The exercise is not sustainable, of course. Eventually I'd run out of noble pursuits to attach to the road rage-y kiss 'n' go parents. And even the most charitable part of me doesn't believe quite-a-little-snot guy wants to be my friend.
But it got me searching for goodness.
I started to feel a kinship with people who would otherwise have dragged me down. I started to see them, even the crabby ones, as allies — fellow humans who are juggling schedules and defeats and insecurities.
I started practicing some grace.
Which doesn't mean blindly and endlessly assuming the best in people. But it does mean assuming they're trying. Trying to get it all done, trying to keep it together, trying to be heard.
A few days later, I was dropping my daughter at school when I locked eyes with one of the parents volunteering for safety patrol. She was helping my daughter out of the car, and she gave me a warm smile and told me to have a good day.

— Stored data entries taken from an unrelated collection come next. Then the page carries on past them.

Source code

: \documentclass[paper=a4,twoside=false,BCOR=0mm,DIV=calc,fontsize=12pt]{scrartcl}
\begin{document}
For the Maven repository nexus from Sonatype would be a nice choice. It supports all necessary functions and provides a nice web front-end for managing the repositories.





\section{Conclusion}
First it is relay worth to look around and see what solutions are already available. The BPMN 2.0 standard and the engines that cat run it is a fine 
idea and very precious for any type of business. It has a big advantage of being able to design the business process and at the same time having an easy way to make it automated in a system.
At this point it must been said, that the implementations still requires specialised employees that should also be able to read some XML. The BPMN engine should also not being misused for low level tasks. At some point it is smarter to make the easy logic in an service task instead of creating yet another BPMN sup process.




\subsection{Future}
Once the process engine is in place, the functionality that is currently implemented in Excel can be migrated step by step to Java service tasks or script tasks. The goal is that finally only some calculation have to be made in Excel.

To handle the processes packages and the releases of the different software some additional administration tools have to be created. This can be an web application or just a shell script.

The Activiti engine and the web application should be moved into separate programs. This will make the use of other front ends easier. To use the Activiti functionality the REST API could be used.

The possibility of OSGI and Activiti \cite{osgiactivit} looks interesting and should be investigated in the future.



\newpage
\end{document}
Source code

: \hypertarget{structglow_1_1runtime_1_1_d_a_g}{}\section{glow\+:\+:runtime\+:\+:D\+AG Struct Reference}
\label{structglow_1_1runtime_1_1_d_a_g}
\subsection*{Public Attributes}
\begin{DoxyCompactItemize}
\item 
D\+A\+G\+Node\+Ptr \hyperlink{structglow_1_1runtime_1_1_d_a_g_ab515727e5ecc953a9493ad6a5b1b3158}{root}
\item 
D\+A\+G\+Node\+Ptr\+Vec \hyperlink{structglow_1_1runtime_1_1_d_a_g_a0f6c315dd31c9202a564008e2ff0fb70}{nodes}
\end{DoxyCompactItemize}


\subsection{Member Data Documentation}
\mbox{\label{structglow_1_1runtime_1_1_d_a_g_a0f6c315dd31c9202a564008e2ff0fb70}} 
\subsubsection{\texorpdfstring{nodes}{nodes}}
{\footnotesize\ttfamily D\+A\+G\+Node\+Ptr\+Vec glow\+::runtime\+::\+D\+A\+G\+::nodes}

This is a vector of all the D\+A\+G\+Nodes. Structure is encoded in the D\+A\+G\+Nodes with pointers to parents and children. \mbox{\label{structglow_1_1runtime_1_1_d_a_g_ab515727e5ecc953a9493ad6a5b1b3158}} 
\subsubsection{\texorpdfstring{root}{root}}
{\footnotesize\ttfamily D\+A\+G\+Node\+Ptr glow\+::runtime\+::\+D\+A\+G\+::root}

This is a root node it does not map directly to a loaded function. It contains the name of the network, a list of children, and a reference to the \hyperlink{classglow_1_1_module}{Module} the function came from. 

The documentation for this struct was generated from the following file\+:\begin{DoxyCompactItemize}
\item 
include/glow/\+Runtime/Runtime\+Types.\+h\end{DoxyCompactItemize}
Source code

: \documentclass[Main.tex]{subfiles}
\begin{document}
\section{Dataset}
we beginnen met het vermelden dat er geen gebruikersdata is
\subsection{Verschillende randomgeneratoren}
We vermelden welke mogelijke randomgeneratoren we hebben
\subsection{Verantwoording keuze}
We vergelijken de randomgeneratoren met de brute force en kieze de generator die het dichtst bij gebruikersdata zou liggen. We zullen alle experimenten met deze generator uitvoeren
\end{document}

And I saw her, in that moment, as a fellow human who is, most likely, juggling schedules and defeats and insecurities. It made her warmth and time and devotion that much more poignant. She got there and she smiled and she helped my child.
I was suddenly overwhelmed with gratitude for a gesture that I've taken for granted dozens upon dozens of times: a grown-up helping my kid out of the car. I started noticing goodness where it truly exists, not just where I could dream it up.
And that's what I gained by assuming the best in people.
Plus a new sermon to deliver from my mount.